Lo que sabemos de Rubí, por lo poco que nos contaron, es que era un zapatero habilidoso y un solterón muy juerguista en su tiempo libre. Recorrió todas las tabernas de la comarca con su compañero Liberto, que él mismo había construido, y pagaba aguardiente para dos, aunque se la bebiese él toda. Rubí tenía un hablar tranquilo y socarrón pero, en la voz de Liberto, era todo chispa y no se mordía la lengua. El final de la historia de Rubí es que había tenido que huir durante la guerra, lo que hizo por la frontera de Portugal, y que lo habían dado por muerto pues no se volvió a tener noticia de él.
Liberto retornó al mundo gracias a nosotros.
Mis padres iban siempre de vacaciones a Cardarás, donde habían nacido. Vivíamos en casa de Aurora, mi tía, que había heredado la casa de los abuelos. Excuso decir que Aurora tenía buen corazón, pero un genio endemoniado. Era soltera, pero nada juerguista. Al contrario. Nos recibía con los brazos abiertos y bandejas rebosantes de comida, pero los niños eran para ella como esa especie de duendes que por la noche mean en el cazo de la leche. Desde pequeño, durante esas vacaciones, mi hogar natural era la casa de Eloy. Allí los niños eran bienvenidos e incluso celebrados por sus travesuras.
Un día, rebuscando con Eloy en el desván, abrimos la maleta en la que vivía Liberto.
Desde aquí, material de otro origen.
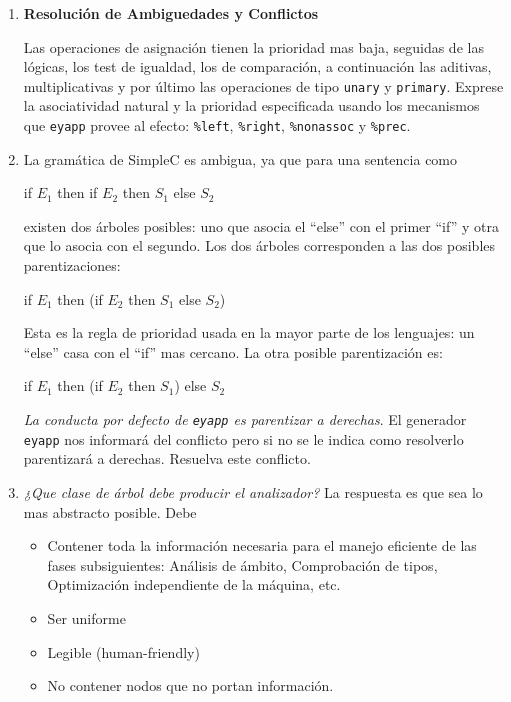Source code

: \begin{enumerate}
\item {\bf Resolución de Ambiguedades y Conflictos}

Las operaciones de asignación tienen la prioridad mas baja,
seguidas  de las lógicas, los test de igualdad,
los de comparación, a continuación las aditivas, multiplicativas y por 
último las operaciones de tipo \verb|unary| y \verb|primary|.
Exprese la asociatividad natural y la
prioridad especificada usando
los mecanismos que \verb|eyapp| provee al efecto: \verb|%left|, \verb|%right|,
\verb|%nonassoc| y \verb|%prec|.

\item
La gramática de SimpleC es ambigua, ya que para una sentencia como 

\begin{center}
if $E_1$ then if $E_2$ then $S_1$ else $S_2$
\end{center}

existen dos árboles posibles: uno que asocia el ``else'' con el primer ``if'' y otra
que lo asocia con el segundo. Los dos árboles corresponden a las
dos posibles parentizaciones:

\begin{center}
if $E_1$ then (if $E_2$ then $S_1$ else $S_2$)
\end{center}

Esta es la regla de prioridad usada en la mayor parte de los lenguajes:
un ``else'' casa con el ``if'' mas cercano. La otra posible parentización
es:

\begin{center}
if $E_1$ then (if $E_2$ then $S_1$) else $S_2$
\end{center}

\emph{La conducta por defecto de {\tt eyapp} es parentizar a derechas}.
El generador  {\tt eyapp}  nos informará del conflicto pero si no se le indica 
como resolverlo parentizará a derechas.
Resuelva este conflicto.

\item {\it ¿Que clase de árbol debe producir el analizador?}
La respuesta es que sea lo mas abstracto posible.
Debe 
\begin{itemize}
\item
Contener toda la información necesaria para el manejo eficiente
de las fases subsiguientes: Análisis de ámbito, Comprobación de tipos,
Optimización independiente de la máquina, etc.
\item 
Ser uniforme
\item
Legible (human-friendly)
\item
No contener nodos que no portan información. 
\end{itemize}


\end{enumerate}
Nos miró de frente con sus ojos de esmalte azul, y Eloy cerró la maleta, en un reflejo de espanto.
Era el atardecer de un domingo y los mayores estaban en la cocina viendo un programa que se llamaba Reina por un día. En casa de Eloy había televisión porque la había traído su padre de Alemania, donde trabajó de ebanista en una fábrica de muebles. Se reunían muchos vecinos como si fuese un cine.
En el programa Reina por un día aparecía siempre una mujer que lloraba mucho con la emoción. Se notaba que las mujeres que miraban la televisión también estaban a punto de llorar.
Mamá, dijo Eloy tirándole de la manga, ahí arriba hay un hombrecito.
Sí, hijo, sí, dijo su madre. Y siguió viendo como si nada Reina por un día.
Nosotros también miramos. A la mujer de. la televisión le hacían regalos, uno por cada hijo. Y decían que había tenido dieciséis. Así que no me extrañaba que llorase de emoción, con aquellos dieciséis paquetes con lacito delante de sus ojos.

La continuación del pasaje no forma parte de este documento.